Rebuscó en la bolsita y sacó la pluma azul. Con sólo cogerla con el pico, sus alas mejoraron y su plumaje se hizo más espeso y lustroso. Ahora volaba como nunca lo había hecho, y era tan veloz que ningún pájaro jamás podría alcanzarle. ¡Qué pena que sus amigos de la selva no lo viesen!

El olor a luna se hacía cada vez más fuerte. Era un aroma dorado que recordaba un poco al jazmín. A pesar de estar tan cerca del astro, a Kikuyu le fallaban las fuerzas. Le dolía hasta la punta del pico, así que decidió tragarse el grano de mijo que quedaba en la bolsita, para poder alunizar.

–No sé cómo volveré – pensó –.Ya no tengo nada a que recurrir.

Estaba tan cansado que le habría gustado dormir un rato y luego pasear, pero no había tiempo que perder. Se agachó y lleno la bolsa del mejor polvo de luna que encontró. Ahora, con el peso, le dolía el cuello.
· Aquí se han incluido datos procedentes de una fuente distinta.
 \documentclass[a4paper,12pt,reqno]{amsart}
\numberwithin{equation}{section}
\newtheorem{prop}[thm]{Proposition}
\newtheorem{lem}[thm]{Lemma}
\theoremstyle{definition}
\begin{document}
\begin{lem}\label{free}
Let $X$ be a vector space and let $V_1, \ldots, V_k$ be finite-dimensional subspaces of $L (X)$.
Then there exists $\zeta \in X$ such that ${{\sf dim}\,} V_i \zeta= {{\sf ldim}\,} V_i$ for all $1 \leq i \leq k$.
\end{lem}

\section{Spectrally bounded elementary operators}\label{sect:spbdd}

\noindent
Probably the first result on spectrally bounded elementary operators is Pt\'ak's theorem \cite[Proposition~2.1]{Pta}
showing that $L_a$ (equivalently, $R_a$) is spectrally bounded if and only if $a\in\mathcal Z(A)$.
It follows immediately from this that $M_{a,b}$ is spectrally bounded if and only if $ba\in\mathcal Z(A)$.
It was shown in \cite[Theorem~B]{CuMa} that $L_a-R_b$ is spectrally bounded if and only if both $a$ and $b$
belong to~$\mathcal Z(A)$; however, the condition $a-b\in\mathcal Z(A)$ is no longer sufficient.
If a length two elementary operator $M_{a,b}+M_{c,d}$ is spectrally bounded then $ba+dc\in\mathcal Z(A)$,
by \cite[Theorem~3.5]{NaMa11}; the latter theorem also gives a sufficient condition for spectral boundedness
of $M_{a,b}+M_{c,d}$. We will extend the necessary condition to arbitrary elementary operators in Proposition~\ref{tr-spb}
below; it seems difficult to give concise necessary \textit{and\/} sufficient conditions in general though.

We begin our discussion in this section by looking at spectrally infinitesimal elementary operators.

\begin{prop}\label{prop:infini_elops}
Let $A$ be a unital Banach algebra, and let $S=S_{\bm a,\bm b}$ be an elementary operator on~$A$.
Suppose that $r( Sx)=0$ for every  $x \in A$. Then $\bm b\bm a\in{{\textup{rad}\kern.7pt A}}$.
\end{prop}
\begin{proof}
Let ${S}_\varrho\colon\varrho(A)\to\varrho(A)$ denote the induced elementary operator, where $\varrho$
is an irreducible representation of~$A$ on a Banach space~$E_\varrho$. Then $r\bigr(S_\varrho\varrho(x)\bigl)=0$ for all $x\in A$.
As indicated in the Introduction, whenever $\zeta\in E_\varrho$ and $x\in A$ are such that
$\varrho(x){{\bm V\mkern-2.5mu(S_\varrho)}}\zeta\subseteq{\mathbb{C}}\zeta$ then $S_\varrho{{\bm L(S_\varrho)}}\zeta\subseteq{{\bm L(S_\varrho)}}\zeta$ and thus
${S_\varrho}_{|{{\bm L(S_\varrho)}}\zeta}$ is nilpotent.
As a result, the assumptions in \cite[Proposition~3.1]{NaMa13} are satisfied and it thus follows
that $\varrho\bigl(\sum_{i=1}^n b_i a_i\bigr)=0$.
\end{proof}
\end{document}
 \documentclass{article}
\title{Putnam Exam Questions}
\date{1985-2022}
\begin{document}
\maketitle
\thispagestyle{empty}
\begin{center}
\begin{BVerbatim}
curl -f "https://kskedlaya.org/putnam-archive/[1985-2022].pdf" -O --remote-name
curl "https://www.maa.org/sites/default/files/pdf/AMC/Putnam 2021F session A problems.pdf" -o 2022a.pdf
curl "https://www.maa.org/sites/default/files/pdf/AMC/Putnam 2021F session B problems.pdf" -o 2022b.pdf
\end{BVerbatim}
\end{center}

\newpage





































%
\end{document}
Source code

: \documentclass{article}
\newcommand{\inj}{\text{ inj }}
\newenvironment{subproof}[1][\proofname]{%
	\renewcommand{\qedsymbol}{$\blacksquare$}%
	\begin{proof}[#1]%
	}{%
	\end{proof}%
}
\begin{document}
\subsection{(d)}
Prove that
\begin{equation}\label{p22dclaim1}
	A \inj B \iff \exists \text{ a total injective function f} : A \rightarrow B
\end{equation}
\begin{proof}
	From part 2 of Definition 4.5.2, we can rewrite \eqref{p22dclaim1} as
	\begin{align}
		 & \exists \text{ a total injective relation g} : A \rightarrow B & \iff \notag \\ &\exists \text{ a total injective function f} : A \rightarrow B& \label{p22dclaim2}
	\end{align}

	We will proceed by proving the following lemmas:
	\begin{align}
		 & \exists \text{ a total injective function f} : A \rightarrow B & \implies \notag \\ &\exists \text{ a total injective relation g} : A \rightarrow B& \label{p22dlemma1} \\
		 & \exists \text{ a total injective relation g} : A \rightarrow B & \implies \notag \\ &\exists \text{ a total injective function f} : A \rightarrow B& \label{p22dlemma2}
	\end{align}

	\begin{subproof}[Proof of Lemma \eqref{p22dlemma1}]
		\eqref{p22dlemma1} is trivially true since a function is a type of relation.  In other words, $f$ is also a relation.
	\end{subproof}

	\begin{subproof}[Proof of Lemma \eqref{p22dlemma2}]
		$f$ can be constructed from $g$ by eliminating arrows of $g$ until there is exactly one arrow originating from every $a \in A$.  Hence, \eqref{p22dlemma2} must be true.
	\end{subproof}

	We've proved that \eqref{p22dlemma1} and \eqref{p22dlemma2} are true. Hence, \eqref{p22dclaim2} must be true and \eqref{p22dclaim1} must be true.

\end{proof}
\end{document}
– ¿Qué hago?–, se preguntó al asomarse al borde del disco lunar.

En seguida descubrió un rayo de luz que bajaba como un tobogán al mismísimo pantano de los peces. Así que se deslizó, chamuscándose algunas plumas con el roce, y aterrizó en la orilla.

El rey yacía moribundo y redoblaban los tambores de guerra.

El pájaro Kikuyu caminó entre el gentío, dando aletazos a derecha e izquierda para abrirse paso. Con el pico introdujo un poco de polvo de luna entre los labios del monarca que mejoró inmediatamente.

–Nada de anillos y nada de dientes de cocodrilos –fue lo primero que decretó –. Todos iguales. Estoy harto de vuestras luchas.

Desde entonces, es más difícil distinguir a un Bunjí de un Kuru; pero los que tienen cicatrices en la nariz odian a los que tienen perforaciones en las orejas.

;En cuanto al pájaro Kikuyu y a sus amigos, se mantienen alejados del poblado.